Iron vs. Steel

Difference Between Iron and Steel Depending on how it is made, relatively pure iron—almost always alloyed with carbon—can…

Difference Between Iron and Steel

Depending on how it is made, relatively pure iron—almost always alloyed with carbon—can take three different forms. Wrought iron, which has a low carbon content, is the easiest to make and was used first. Wrought iron can be hammered and twisted—”wrought” means “worked”—but its melting point is too high for it to be used in liquid form. Cast iron, with a higher carbon content, melts at accessible temperatures, so it can be cast—poured into molds. Steel, intermediate in carbon content, is not as brittle as cast iron and not as soft as wrought iron. Early metallurgists did not know what caused these properties, only that different manufacturing processes led to different results.

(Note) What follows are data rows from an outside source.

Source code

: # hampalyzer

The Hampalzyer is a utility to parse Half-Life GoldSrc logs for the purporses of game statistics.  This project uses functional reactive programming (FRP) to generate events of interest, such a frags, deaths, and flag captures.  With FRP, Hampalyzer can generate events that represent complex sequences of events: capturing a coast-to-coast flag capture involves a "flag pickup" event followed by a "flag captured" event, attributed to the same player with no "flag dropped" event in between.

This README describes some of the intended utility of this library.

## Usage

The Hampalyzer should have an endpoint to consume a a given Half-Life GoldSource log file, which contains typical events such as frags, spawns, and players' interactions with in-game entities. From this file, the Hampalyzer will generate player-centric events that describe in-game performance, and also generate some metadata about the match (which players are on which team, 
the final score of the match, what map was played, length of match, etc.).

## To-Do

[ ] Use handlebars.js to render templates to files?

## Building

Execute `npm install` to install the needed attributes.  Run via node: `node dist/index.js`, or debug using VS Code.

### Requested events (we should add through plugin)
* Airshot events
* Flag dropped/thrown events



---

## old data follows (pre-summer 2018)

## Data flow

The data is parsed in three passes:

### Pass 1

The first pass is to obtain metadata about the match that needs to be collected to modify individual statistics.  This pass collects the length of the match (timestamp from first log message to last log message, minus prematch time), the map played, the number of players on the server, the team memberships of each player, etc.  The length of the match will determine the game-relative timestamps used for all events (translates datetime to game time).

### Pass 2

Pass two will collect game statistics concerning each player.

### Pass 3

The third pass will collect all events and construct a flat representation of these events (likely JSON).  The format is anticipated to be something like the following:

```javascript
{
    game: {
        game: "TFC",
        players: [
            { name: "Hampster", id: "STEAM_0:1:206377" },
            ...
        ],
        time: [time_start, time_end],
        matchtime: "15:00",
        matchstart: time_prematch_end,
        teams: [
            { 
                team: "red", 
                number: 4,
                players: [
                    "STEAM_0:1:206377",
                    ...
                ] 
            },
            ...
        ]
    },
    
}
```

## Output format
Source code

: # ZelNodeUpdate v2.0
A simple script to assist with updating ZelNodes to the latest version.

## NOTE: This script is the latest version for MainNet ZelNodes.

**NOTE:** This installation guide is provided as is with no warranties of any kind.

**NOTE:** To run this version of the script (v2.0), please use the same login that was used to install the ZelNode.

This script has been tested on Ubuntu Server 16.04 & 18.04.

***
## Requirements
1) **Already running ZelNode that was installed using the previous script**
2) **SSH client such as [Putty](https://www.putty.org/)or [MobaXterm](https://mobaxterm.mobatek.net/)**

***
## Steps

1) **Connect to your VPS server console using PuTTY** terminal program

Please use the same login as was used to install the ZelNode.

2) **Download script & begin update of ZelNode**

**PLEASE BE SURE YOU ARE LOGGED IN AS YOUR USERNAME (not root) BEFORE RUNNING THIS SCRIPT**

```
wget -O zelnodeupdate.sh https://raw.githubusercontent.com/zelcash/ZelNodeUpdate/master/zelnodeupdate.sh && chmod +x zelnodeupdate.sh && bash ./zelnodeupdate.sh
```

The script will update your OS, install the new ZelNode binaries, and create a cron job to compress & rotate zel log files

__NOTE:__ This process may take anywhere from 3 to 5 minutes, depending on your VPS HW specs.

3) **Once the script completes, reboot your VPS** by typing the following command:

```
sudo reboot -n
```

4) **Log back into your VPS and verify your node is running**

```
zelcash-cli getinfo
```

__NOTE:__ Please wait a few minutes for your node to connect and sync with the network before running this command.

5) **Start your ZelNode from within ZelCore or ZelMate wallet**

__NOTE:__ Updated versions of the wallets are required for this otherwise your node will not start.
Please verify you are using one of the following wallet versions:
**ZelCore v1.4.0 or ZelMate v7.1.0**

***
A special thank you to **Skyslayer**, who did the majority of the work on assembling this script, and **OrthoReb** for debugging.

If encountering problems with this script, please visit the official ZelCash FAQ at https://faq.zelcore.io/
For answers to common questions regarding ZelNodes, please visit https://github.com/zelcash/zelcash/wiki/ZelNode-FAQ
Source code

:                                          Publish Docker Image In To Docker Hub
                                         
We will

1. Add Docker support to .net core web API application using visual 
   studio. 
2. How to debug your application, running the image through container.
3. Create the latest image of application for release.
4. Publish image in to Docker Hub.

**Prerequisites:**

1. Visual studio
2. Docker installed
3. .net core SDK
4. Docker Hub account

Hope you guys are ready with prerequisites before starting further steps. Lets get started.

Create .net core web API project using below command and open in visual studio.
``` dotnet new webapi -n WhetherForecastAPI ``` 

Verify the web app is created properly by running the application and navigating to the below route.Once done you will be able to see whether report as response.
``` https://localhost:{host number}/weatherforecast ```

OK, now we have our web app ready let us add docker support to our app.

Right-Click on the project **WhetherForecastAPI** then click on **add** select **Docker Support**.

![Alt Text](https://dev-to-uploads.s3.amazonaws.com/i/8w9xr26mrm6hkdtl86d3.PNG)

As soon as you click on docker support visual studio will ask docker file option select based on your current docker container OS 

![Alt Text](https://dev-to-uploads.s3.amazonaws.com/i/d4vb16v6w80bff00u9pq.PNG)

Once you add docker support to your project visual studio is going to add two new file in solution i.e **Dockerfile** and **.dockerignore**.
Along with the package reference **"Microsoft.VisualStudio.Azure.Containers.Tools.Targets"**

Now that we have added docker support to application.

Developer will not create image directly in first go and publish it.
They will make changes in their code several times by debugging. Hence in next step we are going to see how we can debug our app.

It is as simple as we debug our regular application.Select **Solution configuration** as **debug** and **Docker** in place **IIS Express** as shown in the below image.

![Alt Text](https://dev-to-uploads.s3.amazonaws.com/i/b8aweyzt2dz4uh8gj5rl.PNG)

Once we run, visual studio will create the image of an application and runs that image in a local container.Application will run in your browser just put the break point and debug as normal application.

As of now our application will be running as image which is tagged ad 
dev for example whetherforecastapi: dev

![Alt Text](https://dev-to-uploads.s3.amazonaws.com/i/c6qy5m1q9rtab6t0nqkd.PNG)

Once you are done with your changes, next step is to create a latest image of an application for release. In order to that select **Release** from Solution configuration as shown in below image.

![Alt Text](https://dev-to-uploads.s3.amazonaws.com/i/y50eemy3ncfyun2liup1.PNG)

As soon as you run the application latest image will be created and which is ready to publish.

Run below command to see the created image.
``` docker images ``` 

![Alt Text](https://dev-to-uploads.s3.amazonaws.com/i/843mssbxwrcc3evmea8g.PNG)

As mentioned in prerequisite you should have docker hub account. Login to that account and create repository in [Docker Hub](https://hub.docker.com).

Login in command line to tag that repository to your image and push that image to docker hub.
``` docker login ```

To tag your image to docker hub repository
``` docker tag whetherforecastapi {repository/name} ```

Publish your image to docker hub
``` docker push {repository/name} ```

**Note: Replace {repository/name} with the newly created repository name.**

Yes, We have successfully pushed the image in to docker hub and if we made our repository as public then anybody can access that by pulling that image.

While wrought and cast iron still have important applications, nearly all the iron used goes through further processing to make it into steel.

The Bessemer process, developed in the 1850s independently and almost simultaneously by Englishman Henry Bessemer and American William Kelly, utilizes a pear-shaped, tilting converter made of plate steel; it is lined with fire brick and clay. The converter is open at the top and has a double bottom, a “wind box” perforated by holes at the top of the lower chamber. It is tilted to receive an amount of molten pig iron. As it is set upright, air is blown at a high velocity through the holes in the wind box. The air both keeps the molten material from going through the holes and burns out impurities in the iron.

The impurities can be seen burning in the flame at the top of the converter. Manganese, the first to burn, appears as short, ruddy flames out of the top. The flames turn to yellow as the silicon burns, then to white as the carbon burns. The process is done in about 20 minutes, and the molten steel is poured into a ladle. The steel still contains some oxygen from the process. This is removed by adding an alloy of iron and manganese that combines with the oxygen and is removed with the slag.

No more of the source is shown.